Bienkowska Agata, Raddatz Günter, Söhle Jörn, Kristof Boris, Völzke Henry, Gallinat Stefan, Lyko Frank, Kaderali Lars, Winnefeld Marc, Grönniger Elke, Falckenhayn Cassandra
Beiersdorf AG, Research and Development, Hamburg, Germany.
Institute for Bioinformatics, University Medicine Greifswald, Greifswald, Germany.
Front Aging. 2024 Jan 11;4:1258183. doi: 10.3389/fragi.2023.1258183. eCollection 2023.

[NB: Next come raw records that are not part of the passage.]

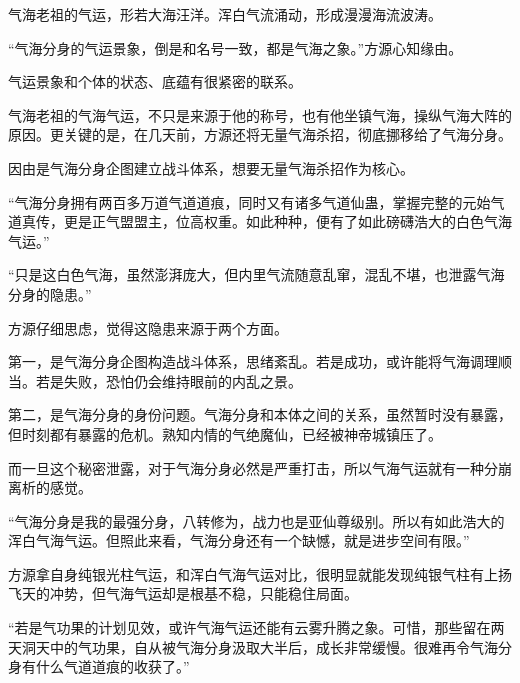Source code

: \begin{this_body}
气海老祖的气运，形若大海汪洋。浑白气流涌动，形成漫漫海流波涛。

“气海分身的气运景象，倒是和名号一致，都是气海之象。”方源心知缘由。

气运景象和个体的状态、底蕴有很紧密的联系。

气海老祖的气海气运，不只是来源于他的称号，也有他坐镇气海，操纵气海大阵的原因。更关键的是，在几天前，方源还将无量气海杀招，彻底挪移给了气海分身。

因由是气海分身企图建立战斗体系，想要无量气海杀招作为核心。

“气海分身拥有两百多万道气道道痕，同时又有诸多气道仙蛊，掌握完整的元始气道真传，更是正气盟盟主，位高权重。如此种种，便有了如此磅礴浩大的白色气海气运。”

“只是这白色气海，虽然澎湃庞大，但内里气流随意乱窜，混乱不堪，也泄露气海分身的隐患。”

方源仔细思虑，觉得这隐患来源于两个方面。

第一，是气海分身企图构造战斗体系，思绪紊乱。若是成功，或许能将气海调理顺当。若是失败，恐怕仍会维持眼前的内乱之景。

第二，是气海分身的身份问题。气海分身和本体之间的关系，虽然暂时没有暴露，但时刻都有暴露的危机。熟知内情的气绝魔仙，已经被神帝城镇压了。

而一旦这个秘密泄露，对于气海分身必然是严重打击，所以气海气运就有一种分崩离析的感觉。

“气海分身是我的最强分身，八转修为，战力也是亚仙尊级别。所以有如此浩大的浑白气海气运。但照此来看，气海分身还有一个缺憾，就是进步空间有限。”

方源拿自身纯银光柱气运，和浑白气海气运对比，很明显就能发现纯银气柱有上扬飞天的冲势，但气海气运却是根基不稳，只能稳住局面。

“若是气功果的计划见效，或许气海气运还能有云雾升腾之象。可惜，那些留在两天洞天中的气功果，自从被气海分身汲取大半后，成长非常缓慢。很难再令气海分身有什么气道道痕的收获了。”

\end{this_body}

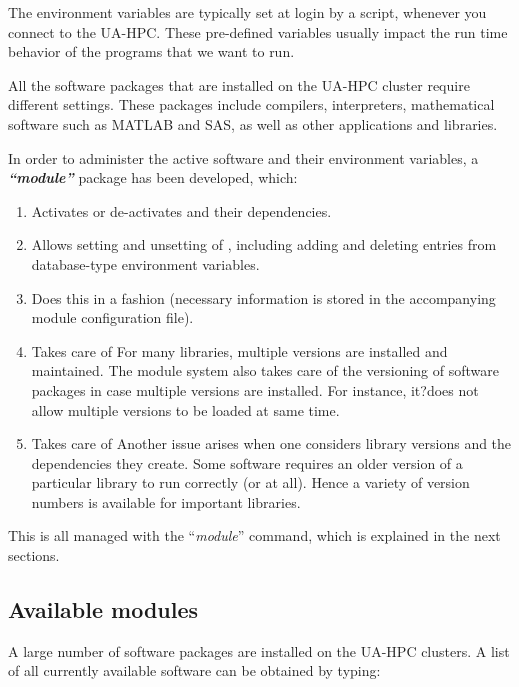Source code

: The environment variables are typically set at login by a script, whenever you connect to the UA-HPC. These pre-defined variables usually impact the run time behavior of the programs that we want to run.

All the software packages that are installed on the UA-HPC cluster require different settings. These packages include compilers, interpreters, mathematical software such as MATLAB and SAS, as well as other applications and libraries.

In order to administer the active software and their environment variables, a \textbf{\textit{``module''}} package has been developed, which:

\begin{enumerate}
\item  Activates or de-activates  and their dependencies.
\item  Allows setting and unsetting of , including adding and deleting entries from database-type environment variables.
\item  Does this in a  fashion (necessary information is stored in the accompanying module configuration file).
\item  Takes care of For many libraries, multiple versions are installed and maintained. The module system also takes care of the versioning of software packages in case multiple versions are installed. For instance, it?does not allow multiple versions to be loaded at same time.
\item  Takes care of Another issue arises when one considers library versions and the dependencies they create. Some software requires an older version of a particular library to run correctly (or at all). Hence a variety of version numbers is available for important libraries.
\end{enumerate}


This is all managed with the ``\textit{module}'' command, which is explained in the next sections.

\subsection{Available modules}

A large number of software packages are installed on the UA-HPC clusters. A list of all currently available software can be obtained by typing:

Aging is a complex process characterized by the gradual decline of physiological functions, leading to increased vulnerability to age-related diseases and reduced quality of life. Alterations in DNA methylation (DNAm) patterns have emerged as a fundamental characteristic of aged human skin, closely linked to the development of the well-known skin aging phenotype. These changes have been correlated with dysregulated gene expression and impaired tissue functionality. In particular, the skin, with its visible manifestations of aging, provides a unique model to study the aging process. Despite the importance of epigenetic age clocks in estimating biological age based on the correlation between methylation patterns and chronological age, a second-generation epigenetic age clock, which correlates DNAm patterns with a particular phenotype, specifically tailored to skin tissue is still lacking. In light of this gap, we aimed to develop a novel second-generation epigenetic age clock explicitly designed for skin tissue to facilitate a deeper understanding of the factors contributing to individual variations in age progression. To achieve this, we used methylation patterns from more than 370 female volunteers and developed the first skin-specific second-generation epigenetic age clock that accurately predicts the skin aging phenotype represented by wrinkle grade, visual facial age, and visual age progression, respectively. We then validated the performance of our clocks on independent datasets and demonstrated their broad applicability. In addition, we integrated gene expression and methylation data from independent studies to identify potential pathways contributing to skin age progression. Our results demonstrate that our epigenetic age clock, VisAgeX, specifically predicting visual age progression, not only captures known biological pathways associated with skin aging, but also adds novel pathways associated with skin aging.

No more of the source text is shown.